Constructivist art is marked by a commitment to total abstraction and a wholehearted acceptance of modernity. Often very geometric, it is usually experimental, rarely emotional. Objective forms which are thought to have universal meaning are preferred over the subjective or the individual. The art is often very reductive, paring the artwork down to its basic elements. New media and unexpected media are used. For the original Constructivists, the context or Faktura was crucial; they were seeking a new order of art, rejecting the old order that had culminated in World War I, and promoting a world of more understanding, unity, and peace. This political component of constructivism, often was omitted from later abstract art, but has had a recent resurgence in street art (e.g., Banksy and Shepard Fairey). Today, purely rooted Constructivism, as well as its ironic usage, is as relevant as ever. Think of hackers or fake news generation—using contemporary elements as media to shape thought or further an agenda. As with any provocative or political argument, the reception is dependent upon whose ox is getting gored, and when and where.

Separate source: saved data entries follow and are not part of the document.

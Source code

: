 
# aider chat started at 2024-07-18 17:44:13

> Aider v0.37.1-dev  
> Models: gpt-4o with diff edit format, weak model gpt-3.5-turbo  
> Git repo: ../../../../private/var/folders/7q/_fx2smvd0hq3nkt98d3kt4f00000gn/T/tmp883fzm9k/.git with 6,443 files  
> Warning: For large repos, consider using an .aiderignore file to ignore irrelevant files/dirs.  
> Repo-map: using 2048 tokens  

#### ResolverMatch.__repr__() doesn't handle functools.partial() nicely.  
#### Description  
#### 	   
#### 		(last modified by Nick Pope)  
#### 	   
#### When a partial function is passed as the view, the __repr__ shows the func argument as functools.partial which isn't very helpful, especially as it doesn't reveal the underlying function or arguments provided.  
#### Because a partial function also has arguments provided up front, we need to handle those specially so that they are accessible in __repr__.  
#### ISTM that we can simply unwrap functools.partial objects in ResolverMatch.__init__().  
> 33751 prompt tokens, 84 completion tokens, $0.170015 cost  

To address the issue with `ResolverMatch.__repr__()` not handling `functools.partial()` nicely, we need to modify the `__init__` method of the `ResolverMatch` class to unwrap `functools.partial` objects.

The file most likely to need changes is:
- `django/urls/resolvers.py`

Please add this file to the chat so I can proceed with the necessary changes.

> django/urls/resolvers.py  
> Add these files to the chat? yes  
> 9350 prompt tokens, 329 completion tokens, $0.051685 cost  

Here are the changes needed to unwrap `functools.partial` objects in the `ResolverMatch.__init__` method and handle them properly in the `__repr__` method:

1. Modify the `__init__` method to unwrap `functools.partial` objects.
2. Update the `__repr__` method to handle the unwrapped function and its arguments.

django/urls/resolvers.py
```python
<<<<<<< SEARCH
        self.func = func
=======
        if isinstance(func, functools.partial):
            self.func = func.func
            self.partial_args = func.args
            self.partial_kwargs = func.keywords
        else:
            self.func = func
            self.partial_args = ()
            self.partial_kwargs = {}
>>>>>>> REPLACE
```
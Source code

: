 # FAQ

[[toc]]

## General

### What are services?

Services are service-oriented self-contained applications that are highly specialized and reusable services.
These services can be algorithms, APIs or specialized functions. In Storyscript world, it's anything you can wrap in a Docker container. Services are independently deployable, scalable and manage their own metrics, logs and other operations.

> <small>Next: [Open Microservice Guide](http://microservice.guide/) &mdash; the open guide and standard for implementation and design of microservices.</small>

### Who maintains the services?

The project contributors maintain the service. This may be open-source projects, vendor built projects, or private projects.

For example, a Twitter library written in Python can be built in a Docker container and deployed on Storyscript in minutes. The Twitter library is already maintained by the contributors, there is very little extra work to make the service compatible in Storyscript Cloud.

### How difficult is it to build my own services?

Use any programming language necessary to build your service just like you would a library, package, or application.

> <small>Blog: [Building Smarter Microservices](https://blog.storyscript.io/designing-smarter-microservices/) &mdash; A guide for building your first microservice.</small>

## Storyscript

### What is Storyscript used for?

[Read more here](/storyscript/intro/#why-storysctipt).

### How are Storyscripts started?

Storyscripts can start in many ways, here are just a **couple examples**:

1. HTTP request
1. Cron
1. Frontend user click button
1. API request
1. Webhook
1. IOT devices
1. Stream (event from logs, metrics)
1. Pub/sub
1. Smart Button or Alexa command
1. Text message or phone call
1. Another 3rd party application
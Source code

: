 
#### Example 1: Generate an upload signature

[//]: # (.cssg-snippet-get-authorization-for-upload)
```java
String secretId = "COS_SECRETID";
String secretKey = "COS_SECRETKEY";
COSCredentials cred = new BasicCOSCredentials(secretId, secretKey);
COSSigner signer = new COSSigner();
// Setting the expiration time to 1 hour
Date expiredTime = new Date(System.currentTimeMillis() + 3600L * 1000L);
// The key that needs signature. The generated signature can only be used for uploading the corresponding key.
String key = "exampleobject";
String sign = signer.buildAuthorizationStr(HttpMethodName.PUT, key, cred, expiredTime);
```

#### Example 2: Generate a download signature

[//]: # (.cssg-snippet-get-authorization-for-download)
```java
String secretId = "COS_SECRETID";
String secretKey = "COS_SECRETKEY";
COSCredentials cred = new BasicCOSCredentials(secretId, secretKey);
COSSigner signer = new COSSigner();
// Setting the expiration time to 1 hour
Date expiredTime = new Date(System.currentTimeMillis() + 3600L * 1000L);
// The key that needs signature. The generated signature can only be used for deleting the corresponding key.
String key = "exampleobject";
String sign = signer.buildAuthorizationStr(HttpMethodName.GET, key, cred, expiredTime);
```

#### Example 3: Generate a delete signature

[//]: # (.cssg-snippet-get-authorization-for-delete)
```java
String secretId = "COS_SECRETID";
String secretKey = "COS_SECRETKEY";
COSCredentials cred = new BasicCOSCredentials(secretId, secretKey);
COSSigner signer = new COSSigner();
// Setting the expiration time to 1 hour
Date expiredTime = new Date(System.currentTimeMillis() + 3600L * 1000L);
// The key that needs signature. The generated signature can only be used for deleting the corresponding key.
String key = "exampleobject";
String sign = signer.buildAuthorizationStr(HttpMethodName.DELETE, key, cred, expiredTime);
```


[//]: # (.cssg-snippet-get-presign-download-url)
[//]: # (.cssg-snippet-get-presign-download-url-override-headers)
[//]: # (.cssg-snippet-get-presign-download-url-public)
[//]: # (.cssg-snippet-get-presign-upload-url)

In the gallery (through April 8, 2017), we have two Ukrainian artists whose lives and artistic training were influenced by their country’s active history with Constructivism (e.g., Ukrainian Louise Nevelson is an exemplary Constructivist artist who advanced the movement and its progeny in the west). Both multimediaist Andrey Maslov and photographer Guennadi Maslov have a geometrically muscular sensibility to their work. Both consider the contemporary circumstance and, whether intended or not, their art provokes a response to it, either in the discovery of what is, or the thought of what could be.

Other Representative Constuctivist Artists:
Vladimir Tatlin, Alexander Rodchenko, Kasimir Malevich, Robert Adams, Alexandra Exter, El Lissitzky, Wassily Kandinsky, Laszlo Moholy-Nagy, Lyubov Sergeyevna Popova, Louise Nevelson
Germany was the site of the most Constructivist activity outside of the Soviet Union (especially as home to Walter Gropius’s Bauhaus, a progressive art and design school sympathetic to the movement), but Constructivist ideas carried as well to other art centers, like Paris, London, and eventually the United States. Gabo, Pevsner, and El Lissitzky brought Constructivism from the Soviet Union to the West. Laszlo Moholy-Nagy came to Germany from Hungary, Theo van Doesburg from the Netherlands. Ben Nicholson was the most prominent English Constructivist. Josef Albers and Hans Richter encountered the movement in their native Germany but were also instrumental in its international dissemination.